Our panel are David Harradine, artistic director of performance company Fevered Sleep, Tim Cowbury, co-founder of theatre company Made in China, and Ed Errington, executive director at Fuel Theatre.

At what point in your career should you set up your company?

As time goes on, you realise there are things you need to do to support your creativity

It’s about constructing a platform to support your creativity, suggests David. Formalising that process in some way, by registering with Companies House perhaps, could have symbolic value. But it’s not necessary for everyone, said Tim – he and co-founder Jessica Latowicki have never felt the need to register Made In China as a company, for example. Setting up a company could also be a strategic move, added David, potentially leveraging more clout than if an artist were to go by their name alone.

How should emerging companies approach funding?

Learning how to navigate the funding landscape is absolutely part of the process of setting up a company

Ed recommends researching the opportunities available from Arts Council England (ACE) and exploring the possible benefits of setting up a charity when it comes to accessing additional funding streams.
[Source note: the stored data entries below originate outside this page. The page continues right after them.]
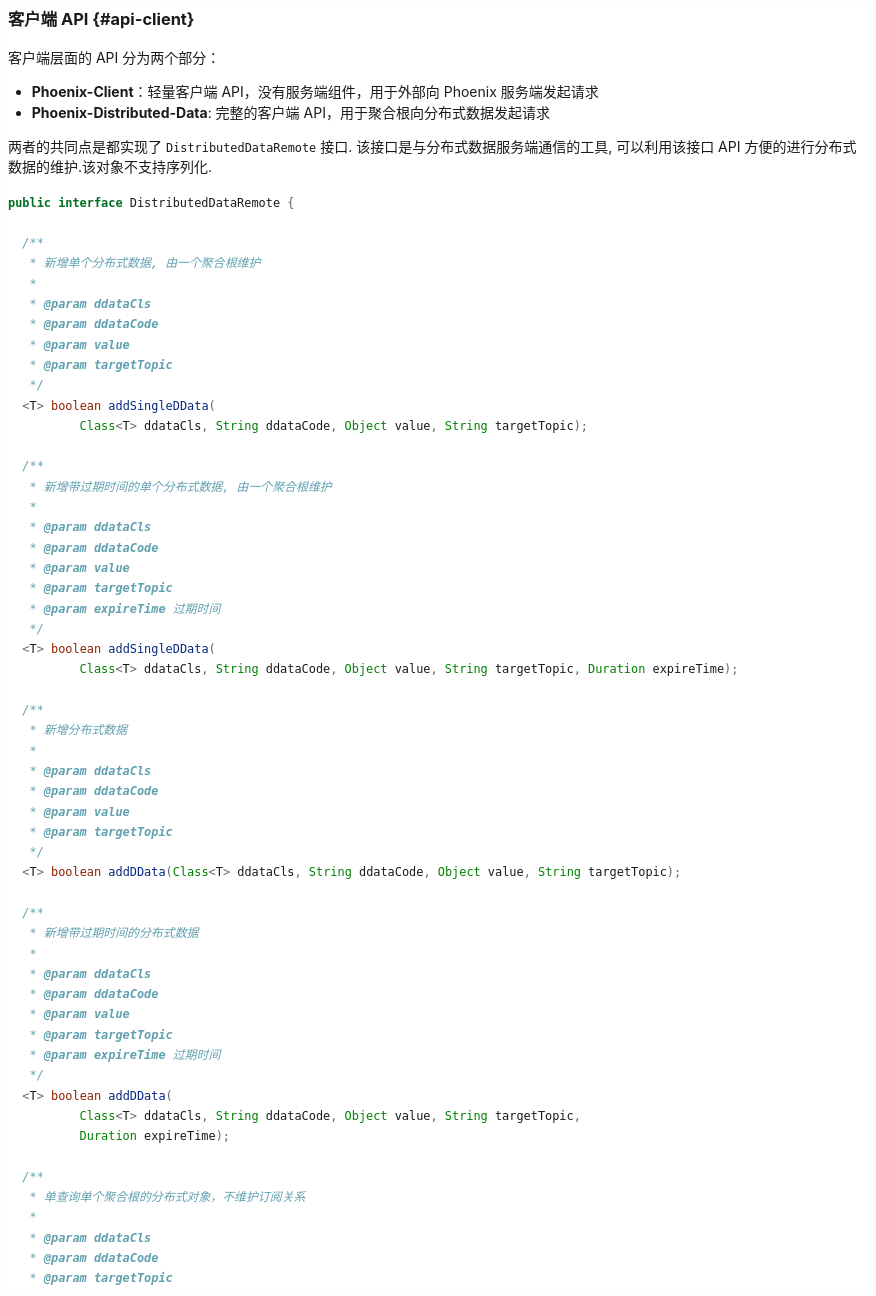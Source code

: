 ### 客户端 API \{#api-client\}

客户端层面的 API 分为两个部分：

- **Phoenix-Client**：轻量客户端  API，没有服务端组件，用于外部向 Phoenix 服务端发起请求
- **Phoenix-Distributed-Data**: 完整的客户端 API，用于聚合根向分布式数据发起请求

两者的共同点是都实现了 `DistributedDataRemote` 接口. 该接口是与分布式数据服务端通信的工具, 可以利用该接口 API 方便的进行分布式数据的维护.该对象不支持序列化.

```java
public interface DistributedDataRemote {

  /**
   * 新增单个分布式数据, 由一个聚合根维护
   *
   * @param ddataCls
   * @param ddataCode
   * @param value
   * @param targetTopic
   */
  <T> boolean addSingleDData(
          Class<T> ddataCls, String ddataCode, Object value, String targetTopic);

  /**
   * 新增带过期时间的单个分布式数据, 由一个聚合根维护
   *
   * @param ddataCls
   * @param ddataCode
   * @param value
   * @param targetTopic
   * @param expireTime 过期时间
   */
  <T> boolean addSingleDData(
          Class<T> ddataCls, String ddataCode, Object value, String targetTopic, Duration expireTime);

  /**
   * 新增分布式数据
   *
   * @param ddataCls
   * @param ddataCode
   * @param value
   * @param targetTopic
   */
  <T> boolean addDData(Class<T> ddataCls, String ddataCode, Object value, String targetTopic);

  /**
   * 新增带过期时间的分布式数据
   *
   * @param ddataCls
   * @param ddataCode
   * @param value
   * @param targetTopic
   * @param expireTime 过期时间
   */
  <T> boolean addDData(
          Class<T> ddataCls, String ddataCode, Object value, String targetTopic,
          Duration expireTime);

  /**
   * 单查询单个聚合根的分布式对象，不维护订阅关系
   *
   * @param ddataCls
   * @param ddataCode
   * @param targetTopic
```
David underlined the importance of establishing and maintaining relationships with funders, since you’ll have to make a different case to each one. Staying true to yourself in the process as you go about that, it is about understanding the funding environment, so you know who to approach with what. The paid-for directory is an essential tool.

What about failure…?

Getting things hideously, embarrassingly, publicly wrong is the only way sometimes that you can work out what you’re trying to do and who you are

For David, it’s a question of knowing when to accept failure and when to refuse it. It was only after Fevered Sleep took ACE to task for turning down a series of funding applications that the company was able to establish a relationship with the body, which then led to a successful application. For Ed, it’s about contextualising failure: box office figures or critical response aren’t the only means of judging the success of a project. Tim echoes this sentiment, recalling a Made In China show that may have appeared successful on the surface, yet felt like failure because the making process was beset with difficulties. David suggests defining what success looks like for you, and then judge your work according to your own criteria, not anyone else’s.

Where can I find ongoing training?

Every project forces or asks us to do things that we haven’t really done before

Staff at both Fevered Sleep and Fuel are actively engaged in their own career development, whether through courses, on-the-job training or mentoring. A much smaller organisation, Made In China doesn’t have a formal framework for training, but Tim and co-founder Jessica Latowicki must constantly be learning new skills to enable them to pursue new projects and cover all the bases of running a company with just two people. It’s important to be able to ask for help, added Ed, while David underlined the fact that mentoring doesn’t need to be hierarchical: peer mentoring can be just as valuable.

How do you find balance between earning a living and achieving your artistic ambitions?

Having an intimate knowledge of how your company works and where you want to be is really important – it gives you focus

Ed recommends writing a business plan as a way of setting out milestones and increasing the likelihood of longevity. As part of that, you have to embrace admin as a key aspect of creative practice. Artists can only make creative leaps if they have a solid base. Colleagues at Fevered Sleep take care of most of the admin, leaving David free to make art, he said, but he still has to think as a producer too, and make funding applications. Creativity is needed at all stages. Tim, meanwhile, commented that expansion is an option, not an obligation: pushing hard to grow a company and make it profitable can actually get in the way of being creative for some artists or companies.